米政府は現地時間27日、オバマ政権で初めてとなる米国家安全保障戦略報告を発表した。52ページからなる同報告の中に見られた重要な変化として、ブッシュ政権の単独主義から、国際社会と協力・対話を重視する姿勢へと転換していることが挙げられる。メディアの分析によると、アフガン戦争とイラク戦争が継続してはいるものの、同報告書には、多国間外交が軍事力よりも重要とするオバマ大統領の認識が明示されているという。
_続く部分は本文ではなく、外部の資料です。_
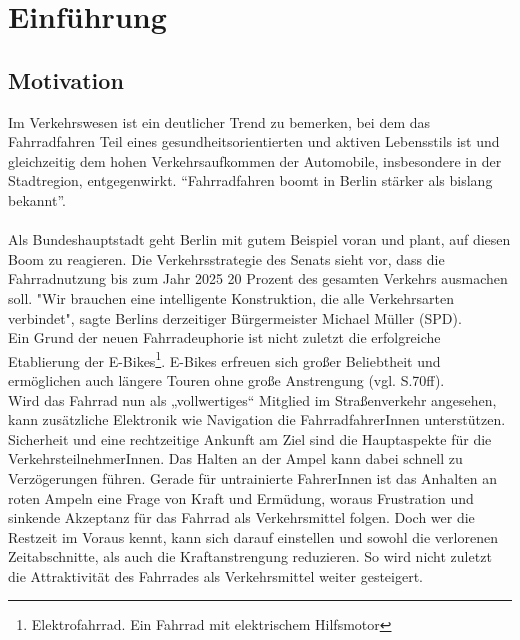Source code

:\chapter{\label{chap:einleitung}Einführung}
\section{Motivation}
Im Verkehrswesen ist ein deutlicher Trend zu bemerken, bei dem das Fahrradfahren Teil eines gesundheitsorientierten und aktiven Lebensstils ist und gleichzeitig dem hohen Verkehrsaufkommen der Automobile, insbesondere in der Stadtregion, entgegenwirkt. “Fahrradfahren boomt in Berlin stärker als bislang bekannt”. \cite{Mopo}\\\\
Als Bundeshauptstadt geht Berlin mit gutem Beispiel voran und plant, auf diesen Boom zu reagieren. Die Verkehrsstrategie des Senats sieht vor, dass die Fahrradnutzung bis zum Jahr 2025 20 Prozent des gesamten Verkehrs ausmachen soll. "Wir brauchen eine intelligente Konstruktion, die alle Verkehrsarten verbindet", sagte Berlins derzeitiger Bürgermeister Michael Müller (SPD). \cite{Mopo}\\
Ein Grund der neuen Fahrradeuphorie ist nicht zuletzt die erfolgreiche Etablierung der E-Bikes\footnote{ Elektrofahrrad. Ein Fahrrad mit elektrischem Hilfsmotor}. E-Bikes erfreuen sich großer Beliebtheit und ermöglichen auch längere Touren ohne große Anstrengung (vgl. \cite{ebikes} S.70ff).\\ 
Wird das Fahrrad nun als „vollwertiges“ Mitglied im Straßenverkehr angesehen, kann zusätzliche Elektronik wie Navigation die FahrradfahrerInnen unterstützen. Sicherheit und eine rechtzeitige Ankunft am Ziel sind die Hauptaspekte für die VerkehrsteilnehmerInnen. Das Halten an der Ampel kann dabei schnell zu Verzögerungen führen. Gerade für untrainierte FahrerInnen ist das Anhalten an roten Ampeln eine Frage von Kraft und Ermüdung, woraus Frustration und sinkende Akzeptanz für das Fahrrad als Verkehrsmittel folgen. Doch wer die Restzeit im Voraus kennt, kann sich darauf einstellen und sowohl die verlorenen Zeitabschnitte, als auch die Kraftanstrengung reduzieren. So wird nicht zuletzt die Attraktivität des Fahrrades als Verkehrsmittel weiter gesteigert. 
\clearpage
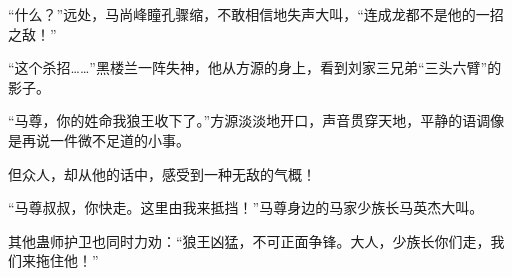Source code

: \begin{this_body}
“什么？”远处，马尚峰瞳孔骤缩，不敢相信地失声大叫，“连成龙都不是他的一招之敌！”

“这个杀招……”黑楼兰一阵失神，他从方源的身上，看到刘家三兄弟“三头六臂”的影子。

“马尊，你的姓命我狼王收下了。”方源淡淡地开口，声音贯穿天地，平静的语调像是再说一件微不足道的小事。

但众人，却从他的话中，感受到一种无敌的气概！

“马尊叔叔，你快走。这里由我来抵挡！”马尊身边的马家少族长马英杰大叫。

其他蛊师护卫也同时力劝：“狼王凶猛，不可正面争锋。大人，少族长你们走，我们来拖住他！”

\end{this_body}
中国新聞網が伝えた。
▽ブッシュ政権の「先制攻撃」戦略から転換
「先制攻撃」も辞さないとするブッシュ政権の戦略と比べると、オバマ政権は国際問題を今後処理する際、多国間外交を優先すると同時に国際組織と協力し、軍事力は外交努力が及ばない場合の最終手段とすることを強調している。
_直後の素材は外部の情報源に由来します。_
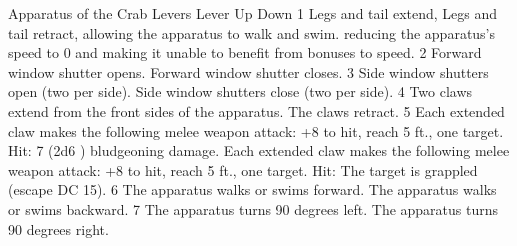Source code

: Apparatus of the Crab Levers
Lever                                      Up                                                                                                                                    Down                                                                                                                                                
1                                          Legs and tail extend,                                                                                                                 Legs and tail retract,                                                                                                                              
allowing the apparatus  to walk and swim.  reducing the apparatus's  speed to 0 and making it  unable to benefit from  bonuses to speed.                                         
2                                          Forward window shutter  opens.                                                                                                        Forward window shutter  closes.                                                                                                                     
3                                          Side window shutters  open (two per side).                                                                                            Side window shutters  close (two per side).                                                                                                         
4                                          Two claws  extend from  the front sides of the  apparatus.                                                                            The claws retract.                                                                                                                                  
5                                          Each extended claw  makes the following  melee weapon attack:  +8 to hit, reach 5 ft., one target. Hit: 7 (2d6 ) bludgeoning damage.  Each extended claw  makes the following  melee weapon attack:   +8  to hit, reach 5 ft., one  target. Hit: The target is  grappled (escape DC 15).  
6                                          The apparatus walks or  swims forward.                                                                                                The apparatus walks or  swims backward.                                                                                                             
7                                          The apparatus turns 90  degrees left.                                                                                                 The apparatus turns 90  degrees right.                                                                                                              
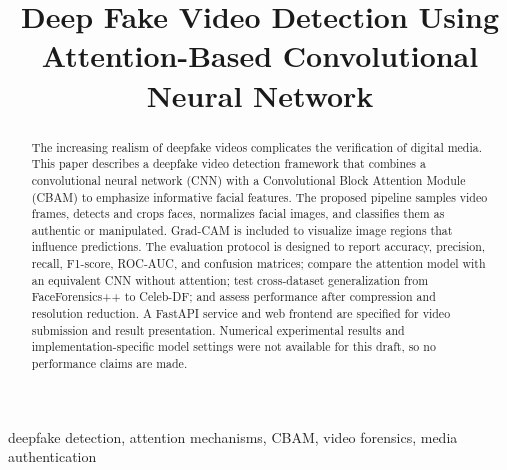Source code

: \documentclass[conference]{IEEEtran}
\begin{document}
\title{Deep Fake Video Detection Using Attention-Based Convolutional Neural Network}

\author{
\and
{}
\and
{}
\and
{}
}

\maketitle

\begin{abstract}
The increasing realism of deepfake videos complicates the verification of digital media. This paper describes a deepfake video detection framework that combines a convolutional neural network (CNN) with a Convolutional Block Attention Module (CBAM) to emphasize informative facial features. The proposed pipeline samples video frames, detects and crops faces, normalizes facial images, and classifies them as authentic or manipulated. Grad-CAM is included to visualize image regions that influence predictions. The evaluation protocol is designed to report accuracy, precision, recall, F1-score, ROC-AUC, and confusion matrices; compare the attention model with an equivalent CNN without attention; test cross-dataset generalization from FaceForensics++ to Celeb-DF; and assess performance after compression and resolution reduction. A FastAPI service and web frontend are specified for video submission and result presentation. Numerical experimental results and implementation-specific model settings were not available for this draft, so no performance claims are made.
\end{abstract}

\begin{IEEEkeywords}
deepfake detection, attention mechanisms, CBAM, video forensics, media authentication
\end{IEEEkeywords}










\end{document}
オバマ政権は「対テロ戦争」というブッシュ政権の「解釈」を放棄した。
▽中国・インドなど新興国に協力を呼びかけ
同報告によると、これまでの同盟国だけでなく、中国、インドなど台頭しつつある新興国も米国の協力パートナーに加えるよう、オバマ大統領は呼びかけている。米国は今後、共に関心のある問題について中国と協力していくという。
ただ、米国の地域的、国際的利益や同盟国の利益を保障するとの方針も示している。
また、朝鮮やイランなど米国への脅威に対して警戒を高める一方、協議を進めるとの意向も示している。
▽本土でのテロ対策を強調
報告は、テロ対策は今後も継続するが、これは特定の手段や信仰に対する戦争ではなく、国際テロ組織アルカイダとその一派との戦争であるとしている。
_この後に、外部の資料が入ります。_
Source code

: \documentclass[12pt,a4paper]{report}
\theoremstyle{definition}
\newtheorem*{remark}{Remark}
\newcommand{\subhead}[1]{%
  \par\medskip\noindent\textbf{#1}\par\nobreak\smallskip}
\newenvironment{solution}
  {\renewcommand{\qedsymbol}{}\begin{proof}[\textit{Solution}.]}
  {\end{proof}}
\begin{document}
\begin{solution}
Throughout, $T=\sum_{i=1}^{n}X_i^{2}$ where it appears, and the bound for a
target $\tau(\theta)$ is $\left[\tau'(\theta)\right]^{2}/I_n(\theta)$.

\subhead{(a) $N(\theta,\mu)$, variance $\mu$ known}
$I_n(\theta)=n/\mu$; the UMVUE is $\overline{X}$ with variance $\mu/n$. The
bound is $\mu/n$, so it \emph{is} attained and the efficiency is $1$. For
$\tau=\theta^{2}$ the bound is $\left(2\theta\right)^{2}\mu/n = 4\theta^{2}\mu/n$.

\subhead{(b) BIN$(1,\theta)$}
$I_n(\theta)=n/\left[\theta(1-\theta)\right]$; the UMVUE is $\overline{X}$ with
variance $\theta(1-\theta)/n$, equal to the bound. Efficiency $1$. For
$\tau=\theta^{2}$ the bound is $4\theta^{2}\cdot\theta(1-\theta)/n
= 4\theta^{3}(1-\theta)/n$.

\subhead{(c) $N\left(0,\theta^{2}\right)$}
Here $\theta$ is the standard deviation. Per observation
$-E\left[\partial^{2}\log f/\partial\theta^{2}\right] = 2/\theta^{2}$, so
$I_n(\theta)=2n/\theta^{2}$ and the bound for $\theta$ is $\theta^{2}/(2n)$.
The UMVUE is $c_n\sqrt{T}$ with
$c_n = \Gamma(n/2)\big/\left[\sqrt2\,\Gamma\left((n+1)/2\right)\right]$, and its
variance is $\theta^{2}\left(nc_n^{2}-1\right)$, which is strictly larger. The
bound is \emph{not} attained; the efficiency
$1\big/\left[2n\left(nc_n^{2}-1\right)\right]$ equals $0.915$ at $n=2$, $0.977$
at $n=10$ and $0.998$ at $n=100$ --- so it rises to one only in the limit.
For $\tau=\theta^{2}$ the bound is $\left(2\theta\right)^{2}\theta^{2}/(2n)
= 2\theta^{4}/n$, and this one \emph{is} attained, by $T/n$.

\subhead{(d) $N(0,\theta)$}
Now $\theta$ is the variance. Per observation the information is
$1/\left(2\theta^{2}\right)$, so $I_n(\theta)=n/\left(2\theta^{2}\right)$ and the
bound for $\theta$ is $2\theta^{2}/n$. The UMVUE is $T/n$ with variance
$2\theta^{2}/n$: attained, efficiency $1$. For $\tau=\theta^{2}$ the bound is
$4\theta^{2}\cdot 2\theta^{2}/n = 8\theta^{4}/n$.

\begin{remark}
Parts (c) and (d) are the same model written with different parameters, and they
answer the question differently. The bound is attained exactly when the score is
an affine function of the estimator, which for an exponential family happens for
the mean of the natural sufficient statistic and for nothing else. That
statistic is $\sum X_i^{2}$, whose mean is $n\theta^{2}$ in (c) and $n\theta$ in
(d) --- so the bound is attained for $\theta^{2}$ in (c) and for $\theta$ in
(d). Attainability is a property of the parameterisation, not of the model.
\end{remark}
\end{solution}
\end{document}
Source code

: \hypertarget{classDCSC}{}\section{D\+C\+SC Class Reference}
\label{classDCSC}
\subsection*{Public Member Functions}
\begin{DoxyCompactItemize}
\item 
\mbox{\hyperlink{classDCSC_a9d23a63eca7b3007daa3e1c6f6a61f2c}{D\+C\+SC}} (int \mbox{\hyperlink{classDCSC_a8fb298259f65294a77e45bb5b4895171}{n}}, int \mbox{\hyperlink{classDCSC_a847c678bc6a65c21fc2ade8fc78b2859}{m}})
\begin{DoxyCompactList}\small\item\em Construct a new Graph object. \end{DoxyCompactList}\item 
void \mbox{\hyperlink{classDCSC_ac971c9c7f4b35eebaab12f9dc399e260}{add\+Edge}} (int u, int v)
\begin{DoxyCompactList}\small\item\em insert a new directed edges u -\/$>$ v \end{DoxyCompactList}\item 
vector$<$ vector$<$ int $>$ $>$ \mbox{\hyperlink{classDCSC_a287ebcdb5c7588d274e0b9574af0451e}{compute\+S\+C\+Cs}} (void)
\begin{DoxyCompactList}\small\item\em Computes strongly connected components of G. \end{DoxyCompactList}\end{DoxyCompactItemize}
このほか、米国国内でこのほど、テロ行為が相次いでいることについて、報告は国内の過激主義者を脅威とする立場を初めて明確にしており、情報機関やコミュニティーとの連携を通じて防止につとめるという。
報告は、核拡散、宇宙、インターネットに関する脅威が米国にとって最大の安全保障リスクだとしている。